Auch die Kinder der ab 2010 geborenen Generation Alpha haben hohes Vertrauen in ihre Kompetenzen, wie eine Sozialstudie der Fakultät für Erziehungswissenschaft der Universität Bielefeld für die Bepanthen-Kinderförderung zeigt. 94 Prozent glauben demnach, vieles genauso gut oder besser zu können als andere Kinder. Lebensfreude und Zufriedenheit sind hoch.

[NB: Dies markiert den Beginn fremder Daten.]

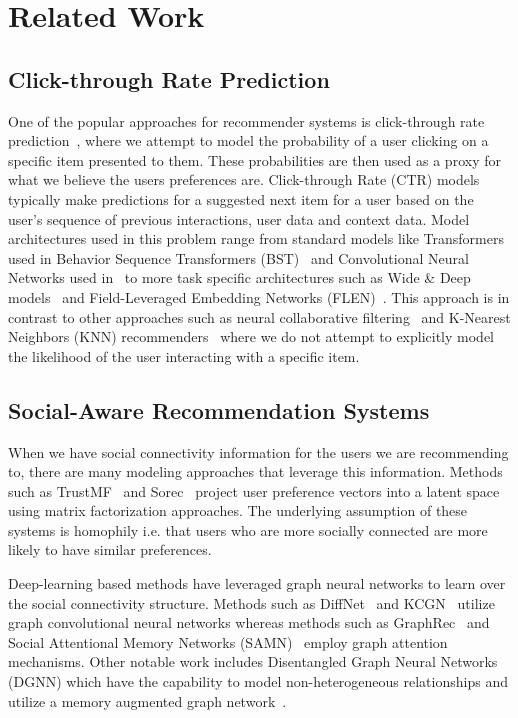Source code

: \documentclass{article}
\begin{document}
\section{Related Work}
\label{sec:related}
\subsection{Click-through Rate Prediction}
One of the popular approaches for recommender systems is click-through rate prediction~\cite{zhang2021deep}, where we attempt to model the probability of a user clicking on a specific item presented to them. These probabilities are then used as a proxy for what we believe the users preferences are. Click-through Rate (CTR) models typically make predictions for a suggested next item for a user based on the user's sequence of previous interactions, user data and context data. Model architectures used in this problem range from standard models like Transformers used in Behavior Sequence Transformers (BST)~\cite{chen2019behavior} and Convolutional Neural Networks used in~\cite{liu2015convolutional} to more task specific architectures such as Wide \& Deep models~\cite{cheng2016wide} and Field-Leveraged Embedding Networks (FLEN)~\cite{chen2019flen}. This approach is in contrast to other approaches such as neural collaborative filtering~\cite{bai2017neural} and K-Nearest Neighbors (KNN) recommenders~\cite{subramaniyaswamy2017adaptive} where we do not attempt to explicitly model the likelihood of the user interacting with a specific item.


\subsection{Social-Aware Recommendation Systems}
When we have social connectivity information for the users we are recommending to, there are many modeling approaches that leverage this information. Methods such as TrustMF~\cite{yang2016social} and Sorec~\cite{ma2008sorec} project user preference vectors into a latent space using matrix factorization approaches. The underlying assumption of these systems is homophily i.e. that users who are more socially connected are more likely to have similar preferences.

Deep-learning based methods have leveraged graph neural networks to learn over the social connectivity structure. Methods such as DiffNet~\cite{wu2019neural} and KCGN~\cite{huang2021knowledge} utilize graph convolutional neural networks whereas methods such as GraphRec~\cite{fan2019graph} and Social Attentional Memory Networks (SAMN)~\cite{chen2019social} employ graph attention mechanisms. Other notable work includes Disentangled Graph Neural Networks (DGNN) which have the capability to model non-heterogeneous relationships and utilize a memory augmented graph network~\cite{xia2023disentangled}. 
\end{document}
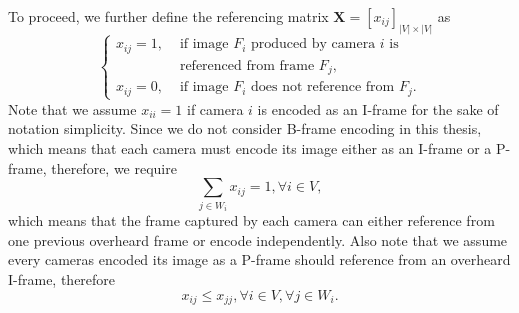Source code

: To proceed, we further 
define the referencing matrix ${\mathbf{X} = [x_{ij}]_{|V| \times |V|}}$ as
\begin{equation*}
\left\{ \begin{array}{ll}
x_{ij} = 1, &\text{ if image $F_i$ produced by camera $i$ is} \\
                   &\text{ referenced from frame $F_j$,} \\
x_{ij} = 0, &\text{ if image $F_i$ does not reference from $F_j$.}
\end{array} \right.
\end{equation*}
Note that we assume $x_{ii}=1$ if camera $i$ is encoded as an I-frame for the sake of notation simplicity.
Since we do not consider B-frame encoding in this thesis, which means that each camera must encode its image either as an I-frame or a P-frame, therefore, we require
\begin{equation}
\sum_{j \in W_i} x_{ij} = 1, \forall i \in V,
\label{eq::referenceConstraint}
\end{equation}
which means that the frame captured by each camera can either reference from one previous overheard frame or encode independently.
Also note that we assume every cameras encoded its image as a P-frame should reference from an overheard I-frame, therefore
\begin{equation}
x_{ij} \leq x_{jj}, \forall i \in V, \forall j \in W_i.
\label{eq::referenceOnlyIframe}
\end{equation}
%
%
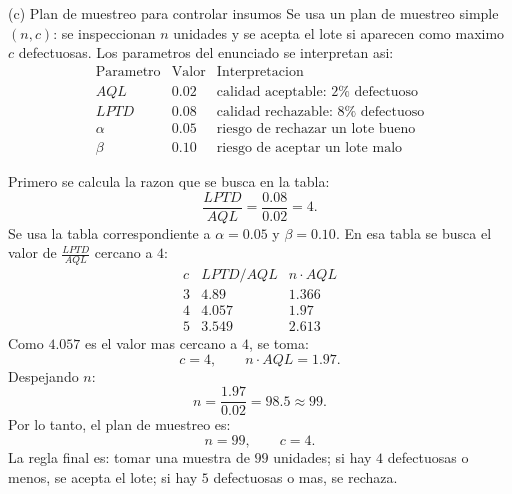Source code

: \begin{respuesta}{(c) Plan de muestreo para controlar insumos}
Se usa un plan de muestreo simple \((n,c)\): se inspeccionan \(n\) unidades y se acepta el lote si aparecen como maximo \(c\) defectuosas. Los parametros del enunciado se interpretan asi:
\[
\begin{array}{c|c|c}
\text{Parametro} & \text{Valor} & \text{Interpretacion} \\
\hline
AQL & 0.02 & \text{calidad aceptable: }2\%\text{ defectuoso} \\
LPTD & 0.08 & \text{calidad rechazable: }8\%\text{ defectuoso} \\
\alpha & 0.05 & \text{riesgo de rechazar un lote bueno} \\
\beta & 0.10 & \text{riesgo de aceptar un lote malo}
\end{array}
\]

Primero se calcula la razon que se busca en la tabla:
\[
\frac{LPTD}{AQL}
=\frac{0.08}{0.02}
=4.
\]
Se usa la tabla correspondiente a \(\alpha=0.05\) y \(\beta=0.10\). En esa tabla se busca el valor de \(\frac{LPTD}{AQL}\) cercano a \(4\):
\[
\begin{array}{c|c|c}
c & LPTD/AQL & n\cdot AQL \\
\hline
3 & 4.89 & 1.366 \\
4 & 4.057 & 1.97 \\
5 & 3.549 & 2.613
\end{array}
\]
Como \(4.057\) es el valor mas cercano a \(4\), se toma:
\[
c=4,
\qquad
n\cdot AQL=1.97.
\]
Despejando \(n\):
\[
n=\frac{1.97}{0.02}=98.5\approx 99.
\]
Por lo tanto, el plan de muestreo es:
\[
\boxed{n=99,\qquad c=4.}
\]
La regla final es: tomar una muestra de \(99\) unidades; si hay \(4\) defectuosas o menos, se acepta el lote; si hay \(5\) defectuosas o mas, se rechaza.
\end{respuesta}
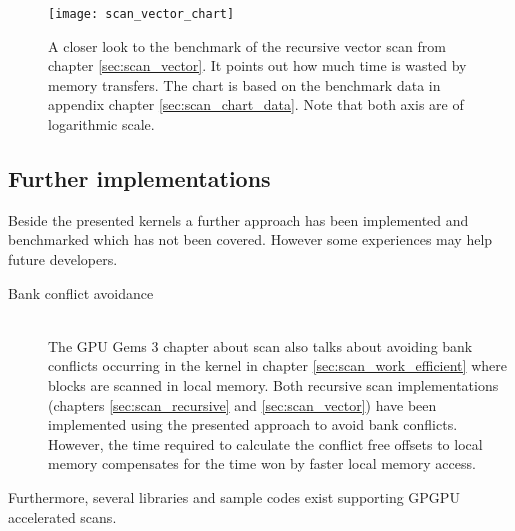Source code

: \begin{figure}
\centering
\texttt{[image: scan\_vector\_chart]}
\caption{A closer look to the benchmark of the recursive vector scan from chapter \ref{sec:scan_vector}. It points out how much time is wasted by memory transfers. The chart is based on the benchmark data in appendix chapter \ref{sec:scan_chart_data}. Note that both axis are of logarithmic scale. }
\label{fig:scan_mem_transfer_chart}
\end{figure}

\subsection{Further implementations}
Beside the presented kernels a further approach has been implemented and benchmarked which has not been covered. However some experiences may help future developers.

\begin{description}
	\item[Bank conflict avoidance] \hfill \\
	The GPU Gems 3 chapter about scan \cite{gpu_gems_3_chapter_39} also talks about avoiding bank conflicts occurring in the kernel in chapter \ref{sec:scan_work_efficient} where blocks are scanned in local memory. Both recursive scan implementations (chapters \ref{sec:scan_recursive} and \ref{sec:scan_vector}) have been implemented using the presented approach to avoid bank conflicts. However, the time required to calculate the conflict free offsets to local memory compensates for the time won by faster local memory access.
\end{description}

\pagebreak

Furthermore, several libraries and sample codes exist supporting GPGPU accelerated scans.

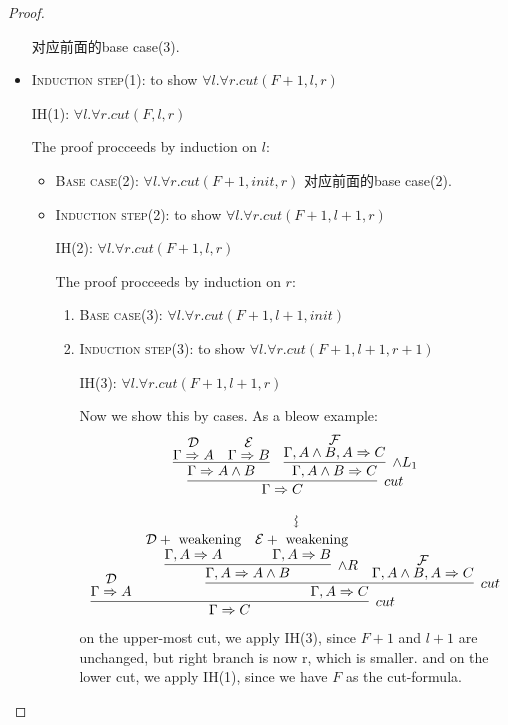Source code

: \documentclass{article}
\theoremstyle{plain}
\theoremstyle{nonumberplain}
\newtheorem{proof}{Proof}
\begin{document}
\begin{proof}
\begin{itemize}
	对应前面的base case(3).
	\item \textsc{Induction step}(1): to show $\forall l. \forall r.cut(F+1,l,r)$
	
	IH(1): $\forall l. \forall r.cut(F,l,r)$
	
	The proof procceeds by induction on $l$:
	
	\begin{itemize}
		\item \textsc{Base case}(2): $\forall l. \forall r.cut(F+1,init,r)$
		对应前面的base case(2).
		\item  \textsc{Induction step}(2): to show $\forall l. \forall r.cut(F+1,l+1,r)$
		
		IH(2): $\forall l. \forall r.cut(F+1,l,r)$
		
		The proof procceeds by induction on $r$:
		
		\begin{enumerate}
			\item \textsc{Base case}(3): $\forall l. \forall r.cut(F+1,l+1,init)$
			
			\item  \textsc{Induction step}(3): to show $\forall l. \forall r.cut(F+1,l+1,r+1)$
			
			IH(3): $\forall l. \forall r.cut(F+1,l+1,r)$
			
			Now we show this by cases.  As a bleow example:
			$$
			\begin{gathered}
\infer[cut]{\Gamma \Rightarrow C}{\infer{\Gamma \Rightarrow A \wedge B}{\deduce{\Gamma \Rightarrow A}{\mathcal{D}} & \deduce{\Gamma \Rightarrow B}{\mathcal{E}}} & \infer[\wedge L_1]{\Gamma, A \wedge B \Rightarrow C}{\deduce{\Gamma, A \wedge B, A \Rightarrow C}{\mathcal{F}}}} \\
\rotatebox{270}{$\leadsto$}\\
\infer[cut]{\Gamma \Rightarrow C}{\deduce{\Gamma \Rightarrow A}{\mathcal{D}} & \infer[cut]{\Gamma, A \Rightarrow C}{ \infer[\wedge R]{\Gamma, A \Rightarrow A \wedge B}{\deduce{\Gamma, A \Rightarrow A}{\mathcal{D}+~\text{weakening}} & \deduce{\Gamma,A \Rightarrow B}{\mathcal{E}+~\text{weakening}}}& \deduce{\Gamma, A \wedge B, A \Rightarrow C}{\mathcal{F}}}}
\end{gathered}
			$$
			on the upper-most cut, we apply IH(3), since $F+1$ and $l+1$ are unchanged, but right branch is now r, which is smaller. and on the lower cut, we apply IH(1), since we have $F$ as the cut-formula.
		\end{enumerate}
	\end{itemize}	 
\end{itemize} 
\end{proof}
\end{document}
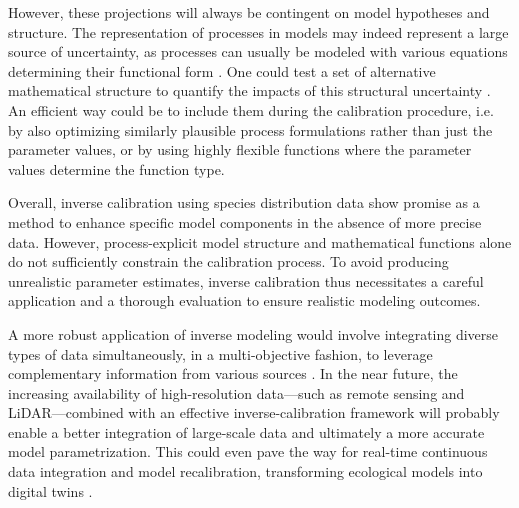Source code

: \documentclass[letterpaper,8pt]{extarticle}  %
\begin{document}
\begin{doublespacing}
\begin{linenumbers}
However, these projections will always be contingent on model hypotheses and structure. The representation of processes in models may indeed represent a large source of uncertainty, as processes can usually be modeled with various equations determining their functional form \citep{Keenan2011}. One could test a set of alternative mathematical structure to quantify the impacts of this structural uncertainty \citep{Huber2020}. An efficient way could be to include them during the calibration procedure, i.e. by also optimizing similarly plausible process formulations rather than just the parameter values, or by using highly flexible functions where the parameter values determine the function type.


Overall, inverse calibration using species distribution data show promise as a method to enhance specific model components in the absence of more precise data. However, process-explicit model structure and mathematical functions alone do not sufficiently constrain the calibration process. To avoid producing unrealistic parameter estimates, inverse calibration thus necessitates a careful application and a thorough evaluation to ensure realistic modeling outcomes. 

A more robust application of inverse modeling would involve integrating diverse types of data simultaneously, in a multi-objective fashion, to leverage complementary information from various sources \citep{Cameron2022}. In the near future, the increasing availability of high-resolution data---such as remote sensing and LiDAR---combined with an effective inverse-calibration framework will probably enable a better integration of large-scale data and ultimately a more accurate model parametrization. This could even pave the way for real-time continuous data integration and model recalibration, transforming ecological models into digital twins \citep{Koning2023}.





\end{linenumbers}
\end{doublespacing}
\end{document}
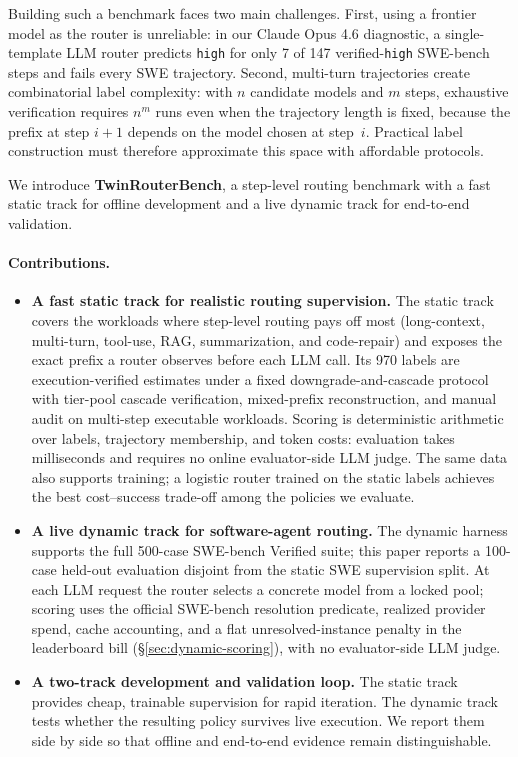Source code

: Building such a benchmark faces two main challenges.
First, using a frontier model as the router is unreliable: in our
Claude Opus 4.6 diagnostic, a single-template LLM router predicts
\texttt{high} for only 7 of 147 verified-\texttt{high} SWE-bench steps and
fails every SWE trajectory.
Second, multi-turn trajectories create combinatorial label complexity: with
$n$ candidate models and $m$ steps, exhaustive verification requires $n^{m}$
runs even when the trajectory length is fixed, because the prefix at step
$i{+}1$ depends on the model chosen at step~$i$. Practical label
construction must therefore approximate this space with
affordable protocols.

We introduce \textbf{TwinRouterBench}, a step-level routing benchmark with a
fast static track for offline development and a live dynamic track for
end-to-end validation.

\paragraph{Contributions.}
\begin{itemize}[leftmargin=*, itemsep=1pt, topsep=2pt]
\item \textbf{A fast static track for realistic routing supervision.}
The static track covers the workloads where step-level routing pays off
most (long-context, multi-turn, tool-use, RAG, summarization, and
code-repair) and exposes the exact prefix a router observes before each LLM
call. Its
970 labels are execution-verified estimates under a fixed
downgrade-and-cascade protocol with tier-pool cascade verification,
mixed-prefix reconstruction, and manual audit on multi-step executable
workloads. Scoring is deterministic arithmetic over labels, trajectory
membership, and token costs: evaluation takes milliseconds and requires no
online evaluator-side LLM judge. The same data also supports training; a
logistic router trained on the static labels achieves the best cost--success
trade-off among the policies we evaluate.
\item \textbf{A live dynamic track for software-agent routing.}
The dynamic harness supports the full 500-case SWE-bench Verified suite; this
paper reports a 100-case held-out evaluation disjoint from the static SWE
supervision split. At each LLM request the router selects a concrete model
from a locked pool; scoring uses the official SWE-bench resolution predicate,
realized provider spend, cache accounting, and a flat unresolved-instance
penalty in the leaderboard bill (\S\ref{sec:dynamic-scoring}), with no
evaluator-side LLM judge.
\item \textbf{A two-track development and validation loop.}
The static track provides cheap, trainable supervision for rapid iteration.
The dynamic track tests whether the resulting policy survives live execution.
We report them side by side so that offline and end-to-end evidence remain
distinguishable.
\end{itemize}
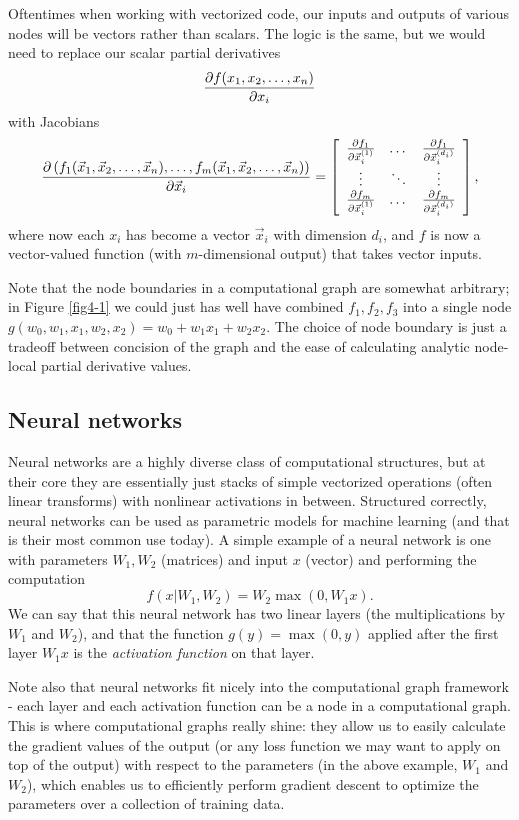 Oftentimes when working with vectorized code, our inputs and outputs of various nodes will be vectors rather than scalars. The logic is the same, but we would need to replace our scalar partial derivatives
$$\frac{\partial f(x_1, x_2, \dots, x_n)}{\partial x_i}$$
with Jacobians
$$\frac{\partial \left(f_1(\vec{x}_1, \vec{x}_2, \dots, \vec{x}_n), \dots, f_m(\vec{x}_1, \vec{x}_2, \dots, \vec{x}_n)\right)}{\partial \vec{x}_i} 
= \left[ 
\begin{array}{ccc}
    \frac{\partial f_1}{\partial \vec{x}_i^{(1)}} & \dots & \frac{\partial f_1}{\partial \vec{x}_i^{(d_i)}} \\
    \vdots & \ddots & \vdots \\
    \frac{\partial f_m}{\partial \vec{x}_i^{(1)}} & \dots & \frac{\partial f_m}{\partial \vec{x}_i^{(d_i)}} \\
\end{array}
\right],$$
where now each $x_i$ has become a vector $\vec{x}_i$ with dimension $d_i$, and $f$ is now a vector-valued function (with $m$-dimensional output) that takes vector inputs.

Note that the node boundaries in a computational graph are somewhat arbitrary; in Figure \ref{fig4-1} we could just has well have combined $f_1, f_2, f_3$ into a single node $g(w_0, w_1, x_1, w_2, x_2) = w_0 + w_1x_1 + w_2x_2$. The choice of node boundary is just a tradeoff between concision of the graph and the ease of calculating analytic node-local partial derivative values.

\subsection{Neural networks}
Neural networks are a highly diverse class of computational structures, but at their core they are essentially just stacks of simple vectorized operations (often linear transforms) with nonlinear activations in between. Structured correctly, neural networks can be used as parametric models for machine learning (and that is their most common use today). A simple example of a neural network is one with parameters $W_1, W_2$ (matrices) and input $x$ (vector) and performing the computation
$$f(x | W_1, W_2) = W_2\max\left(0, W_1x\right).$$
We can say that this neural network has two linear layers (the multiplications by $W_1$ and $W_2$), and that the function $g(y) = \max(0, y)$ applied after the first layer $W_1x$ is the \emph{activation function} on that layer. 

Note also that neural networks fit nicely into the computational graph framework - each layer and each activation function can be a node in a computational graph. This is where computational graphs really shine: they allow us to easily calculate the gradient values of the output (or any loss function we may want to apply on top of the output) with respect to the parameters (in the above example, $W_1$ and $W_2$), which enables us to efficiently perform gradient descent to optimize the parameters over a collection of training data.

Doch noch etwas anderes konnten die Forscher um Studienleiter Holger Ziegler an den Antworten der 1095 befragten Kinder (sechs bis elf Jahre) und Jugendlichen (zwölf bis 16 Jahre) ablesen: Trotz des zur Schau gestellten Selbstbewusstseins sind sie keineswegs frei von Selbstzweifeln. Ein großer Teil von ihnen steht offenbar unter hohem Druck.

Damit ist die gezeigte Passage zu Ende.